I want to do a simple thing (assuming that ContinueWith is thread-safe ):

readonly Task _task = Task.CompletedTask;

// thread A: conditionally prolong the task
if(condition)
    _task.ContinueWith(o => ...);

// thread B: await for everything
await _task;

Problem: in above code await _task immediately returns, disregards if there are inner tasks.

Extending requirement that _task can be prolonged by multiple ContinueWith , how would I await for all of them to finish?


Of course I can try to do it in old thread-safe way:

Task _task = Task.CompletedTask;
readonly object _lock = new object();

// thread A
if(condition)
    _lock(_lock)
        _task = _task.ContinueWith(o => ...); // storing the latest inner task

// thread B
lock(_lock)
    await _task;

Or by storing tasks in thread-safe collection and using Task.WaitAll .

But I was curious if there is an easy fix to a first snippet?

Your old version is OK, except await while keeping the lock; you should copy that _task to a local variable while holding the lock, release the lock, and only then await

But that ContinueWith workflow is IMO not the best way to implement that logic.

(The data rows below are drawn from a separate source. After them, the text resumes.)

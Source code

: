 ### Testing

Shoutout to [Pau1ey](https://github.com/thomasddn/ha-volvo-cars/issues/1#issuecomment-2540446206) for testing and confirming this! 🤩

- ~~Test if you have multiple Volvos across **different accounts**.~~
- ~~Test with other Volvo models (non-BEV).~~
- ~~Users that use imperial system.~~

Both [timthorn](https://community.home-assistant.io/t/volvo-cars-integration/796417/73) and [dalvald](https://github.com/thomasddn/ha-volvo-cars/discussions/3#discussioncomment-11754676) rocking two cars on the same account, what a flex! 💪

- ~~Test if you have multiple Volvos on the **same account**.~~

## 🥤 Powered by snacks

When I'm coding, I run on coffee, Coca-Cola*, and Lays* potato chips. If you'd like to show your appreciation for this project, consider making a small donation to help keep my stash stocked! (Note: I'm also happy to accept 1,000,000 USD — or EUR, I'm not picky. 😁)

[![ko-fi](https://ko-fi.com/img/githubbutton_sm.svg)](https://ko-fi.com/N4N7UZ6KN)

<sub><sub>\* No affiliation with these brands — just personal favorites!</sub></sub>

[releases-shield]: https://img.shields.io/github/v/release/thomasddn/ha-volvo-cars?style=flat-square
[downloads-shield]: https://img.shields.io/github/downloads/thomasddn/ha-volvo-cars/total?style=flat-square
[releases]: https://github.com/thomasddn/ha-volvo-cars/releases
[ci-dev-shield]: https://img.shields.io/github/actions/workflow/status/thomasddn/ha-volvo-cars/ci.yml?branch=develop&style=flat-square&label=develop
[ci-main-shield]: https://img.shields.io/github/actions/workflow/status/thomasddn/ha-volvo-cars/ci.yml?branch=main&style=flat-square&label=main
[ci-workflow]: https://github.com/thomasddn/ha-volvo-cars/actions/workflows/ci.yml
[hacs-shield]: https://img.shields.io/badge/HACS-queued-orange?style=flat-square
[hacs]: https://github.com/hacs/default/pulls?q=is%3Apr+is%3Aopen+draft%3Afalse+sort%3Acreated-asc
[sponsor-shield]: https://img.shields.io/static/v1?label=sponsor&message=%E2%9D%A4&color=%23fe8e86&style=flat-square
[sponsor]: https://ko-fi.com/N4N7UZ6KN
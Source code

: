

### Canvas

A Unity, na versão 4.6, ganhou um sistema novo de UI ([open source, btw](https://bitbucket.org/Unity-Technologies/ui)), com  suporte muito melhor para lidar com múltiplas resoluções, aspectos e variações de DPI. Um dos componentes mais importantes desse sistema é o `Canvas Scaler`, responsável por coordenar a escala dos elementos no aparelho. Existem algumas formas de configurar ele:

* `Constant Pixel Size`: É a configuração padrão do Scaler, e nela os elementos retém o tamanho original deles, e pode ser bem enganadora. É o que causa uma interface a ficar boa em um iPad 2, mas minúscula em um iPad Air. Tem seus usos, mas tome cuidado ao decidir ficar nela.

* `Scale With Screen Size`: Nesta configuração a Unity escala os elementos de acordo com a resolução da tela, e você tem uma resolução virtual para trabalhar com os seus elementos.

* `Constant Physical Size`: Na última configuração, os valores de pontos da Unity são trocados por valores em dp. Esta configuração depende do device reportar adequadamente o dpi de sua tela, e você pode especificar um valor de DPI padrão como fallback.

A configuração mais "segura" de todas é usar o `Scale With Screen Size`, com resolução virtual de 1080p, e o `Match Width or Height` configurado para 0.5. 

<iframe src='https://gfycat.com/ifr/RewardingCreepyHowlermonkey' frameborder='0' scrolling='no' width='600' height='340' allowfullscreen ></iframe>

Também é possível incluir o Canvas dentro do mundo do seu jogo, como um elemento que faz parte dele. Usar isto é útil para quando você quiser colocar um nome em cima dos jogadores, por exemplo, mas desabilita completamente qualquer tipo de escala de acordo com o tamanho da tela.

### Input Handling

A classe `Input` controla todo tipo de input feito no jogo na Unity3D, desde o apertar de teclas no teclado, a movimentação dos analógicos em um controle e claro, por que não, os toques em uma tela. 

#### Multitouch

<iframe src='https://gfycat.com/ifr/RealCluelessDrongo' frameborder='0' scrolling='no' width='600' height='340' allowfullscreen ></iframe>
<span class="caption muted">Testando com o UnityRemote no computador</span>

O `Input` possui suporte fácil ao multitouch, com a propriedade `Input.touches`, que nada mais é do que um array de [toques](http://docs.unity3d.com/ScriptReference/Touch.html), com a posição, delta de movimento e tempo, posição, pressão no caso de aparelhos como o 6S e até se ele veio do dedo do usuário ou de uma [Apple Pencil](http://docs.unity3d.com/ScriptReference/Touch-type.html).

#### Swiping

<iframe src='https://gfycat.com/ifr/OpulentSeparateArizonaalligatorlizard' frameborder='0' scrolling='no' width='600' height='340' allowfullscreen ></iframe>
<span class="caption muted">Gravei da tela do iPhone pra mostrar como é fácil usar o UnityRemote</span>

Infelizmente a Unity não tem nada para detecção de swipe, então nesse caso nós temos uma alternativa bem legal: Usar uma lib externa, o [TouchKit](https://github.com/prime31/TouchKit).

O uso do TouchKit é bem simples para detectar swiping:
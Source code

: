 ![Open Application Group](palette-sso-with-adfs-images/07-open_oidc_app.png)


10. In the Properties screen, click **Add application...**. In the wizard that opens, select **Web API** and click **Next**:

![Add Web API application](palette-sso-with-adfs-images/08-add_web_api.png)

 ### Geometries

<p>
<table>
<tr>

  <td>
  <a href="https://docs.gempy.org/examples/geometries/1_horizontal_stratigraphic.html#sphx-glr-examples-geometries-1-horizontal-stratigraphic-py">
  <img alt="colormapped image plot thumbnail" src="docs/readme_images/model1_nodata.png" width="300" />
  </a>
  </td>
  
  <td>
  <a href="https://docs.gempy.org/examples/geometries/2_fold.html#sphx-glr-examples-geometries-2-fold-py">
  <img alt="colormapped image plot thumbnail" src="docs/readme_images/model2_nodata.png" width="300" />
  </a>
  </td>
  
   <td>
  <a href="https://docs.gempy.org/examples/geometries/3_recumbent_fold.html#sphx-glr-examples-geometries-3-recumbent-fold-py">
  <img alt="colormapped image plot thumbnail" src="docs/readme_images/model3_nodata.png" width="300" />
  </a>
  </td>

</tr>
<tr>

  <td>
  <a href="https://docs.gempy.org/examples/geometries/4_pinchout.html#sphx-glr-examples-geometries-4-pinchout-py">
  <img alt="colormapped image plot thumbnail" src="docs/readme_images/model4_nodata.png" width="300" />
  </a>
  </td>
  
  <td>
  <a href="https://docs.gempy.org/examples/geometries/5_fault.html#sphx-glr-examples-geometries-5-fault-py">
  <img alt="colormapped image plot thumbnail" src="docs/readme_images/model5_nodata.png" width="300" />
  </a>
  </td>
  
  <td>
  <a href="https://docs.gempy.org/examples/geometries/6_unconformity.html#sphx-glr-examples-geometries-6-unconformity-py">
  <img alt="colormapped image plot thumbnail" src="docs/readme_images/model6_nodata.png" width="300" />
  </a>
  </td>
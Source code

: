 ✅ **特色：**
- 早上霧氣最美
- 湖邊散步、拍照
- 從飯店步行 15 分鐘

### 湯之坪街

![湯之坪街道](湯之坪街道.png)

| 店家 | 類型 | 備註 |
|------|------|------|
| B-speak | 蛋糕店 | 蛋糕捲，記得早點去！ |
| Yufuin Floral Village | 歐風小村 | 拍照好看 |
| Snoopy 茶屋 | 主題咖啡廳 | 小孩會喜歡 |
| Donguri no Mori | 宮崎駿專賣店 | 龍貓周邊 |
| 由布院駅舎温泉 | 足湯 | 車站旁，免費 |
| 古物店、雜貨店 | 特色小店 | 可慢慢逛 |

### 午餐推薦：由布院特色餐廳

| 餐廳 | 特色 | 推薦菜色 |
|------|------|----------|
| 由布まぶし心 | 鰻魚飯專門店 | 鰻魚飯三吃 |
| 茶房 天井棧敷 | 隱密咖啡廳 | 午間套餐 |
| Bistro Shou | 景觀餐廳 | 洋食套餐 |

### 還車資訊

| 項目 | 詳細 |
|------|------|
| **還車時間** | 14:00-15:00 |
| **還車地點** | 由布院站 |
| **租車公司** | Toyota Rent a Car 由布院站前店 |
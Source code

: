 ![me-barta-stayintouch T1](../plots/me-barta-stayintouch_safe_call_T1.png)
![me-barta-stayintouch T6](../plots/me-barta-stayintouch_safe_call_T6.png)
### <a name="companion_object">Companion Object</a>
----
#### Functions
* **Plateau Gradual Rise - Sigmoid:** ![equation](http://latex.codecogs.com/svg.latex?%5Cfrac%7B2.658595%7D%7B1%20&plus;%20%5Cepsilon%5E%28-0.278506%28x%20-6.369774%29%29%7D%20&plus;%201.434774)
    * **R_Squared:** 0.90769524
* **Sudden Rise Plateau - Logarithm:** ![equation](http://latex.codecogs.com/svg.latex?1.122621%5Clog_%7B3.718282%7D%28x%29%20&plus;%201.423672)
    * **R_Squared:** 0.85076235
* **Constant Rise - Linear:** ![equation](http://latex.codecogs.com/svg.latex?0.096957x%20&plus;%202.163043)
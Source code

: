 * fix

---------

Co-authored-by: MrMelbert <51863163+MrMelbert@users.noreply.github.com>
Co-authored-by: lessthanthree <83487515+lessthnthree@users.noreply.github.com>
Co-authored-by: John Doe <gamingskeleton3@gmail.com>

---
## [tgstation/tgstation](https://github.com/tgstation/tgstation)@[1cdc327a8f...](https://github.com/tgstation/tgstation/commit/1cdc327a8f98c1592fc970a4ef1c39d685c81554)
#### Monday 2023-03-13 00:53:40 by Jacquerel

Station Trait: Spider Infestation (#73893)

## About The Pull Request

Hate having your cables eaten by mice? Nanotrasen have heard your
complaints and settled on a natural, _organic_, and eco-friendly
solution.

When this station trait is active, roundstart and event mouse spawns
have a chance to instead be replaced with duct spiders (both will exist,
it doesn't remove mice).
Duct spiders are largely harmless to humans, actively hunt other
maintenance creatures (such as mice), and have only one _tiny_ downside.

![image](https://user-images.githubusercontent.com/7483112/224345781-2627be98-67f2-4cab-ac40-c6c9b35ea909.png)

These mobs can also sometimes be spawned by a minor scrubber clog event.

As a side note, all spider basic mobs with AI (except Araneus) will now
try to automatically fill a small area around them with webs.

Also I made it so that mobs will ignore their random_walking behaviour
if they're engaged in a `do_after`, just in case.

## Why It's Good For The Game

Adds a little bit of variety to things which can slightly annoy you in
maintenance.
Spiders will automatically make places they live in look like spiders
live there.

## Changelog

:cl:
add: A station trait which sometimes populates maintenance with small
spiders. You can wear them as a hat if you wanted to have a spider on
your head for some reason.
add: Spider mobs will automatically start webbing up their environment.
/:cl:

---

ContinueWith was introduced in .NET 4.0, before async-await became part of the language.

In modern C#, I think it's better to do something like this:

static async Task runTasks()
{
    if( condition1 )
        await handle1();
    if( condition2 )
        await handle2();
}
readonly Task _task = runTasks();

Or if you want them to run in parallel:

IEnumerable<Task> parallelTasks()
{
    if( condition1 )
        yield return handle1();
    if( condition2 )
        yield return handle2();
}
readonly Task _task = Task.WhenAll( parallelTasks() );

PS If the conditions are changing dynamically, for the sequential version you should copy their values to local variables, before the first await.

Update: So you are saying your thread A prolongs that task in response to some events which happen dynamically? If yes, your old method is OK, it's simple and it works, just fix that lock(){ await... } concurrency bug.

Theoretically, the cleaner approach might be something like a reactor pattern, but it's way more complicated unfortunately. Here's my open source example of something slightly similar. You don't need the concurrency limit semaphore nor the second queue, but you need to expose a property of type Task, initialize it with CompletedTask, replace with a new task created by TaskCompletionSource<bool> from the post method when the first one is posted, and complete that task in runAsyncProcessor method once there're no more posted tasks.

In your original code await _task; returns immediately because task is completed. You need to do

_task = _task.ContinueWith(...);

You don't have to use locks. You are working in the same thread. In your "locks" version of the code, you do use _task = _task.ContinueWith(...) and that is why it works, not because of the locks.


EDIT: Just saw that you want to do _task = _task.ContinueWith(...); in one thread and _task = _task.ContinueWith(...) .

This is quite bad as design. You should never combine threads and tasks. You should either go for a task-only solution, or for a thread-only solution.

If you go for a task-only solution (recommended), just create a good sequence of work tasks and then on each task decide how to proceed based on the result of the previous task(s).

If you go for a thread-only solution, you might want to use ManualResetEvent handles to synchronize your tasks.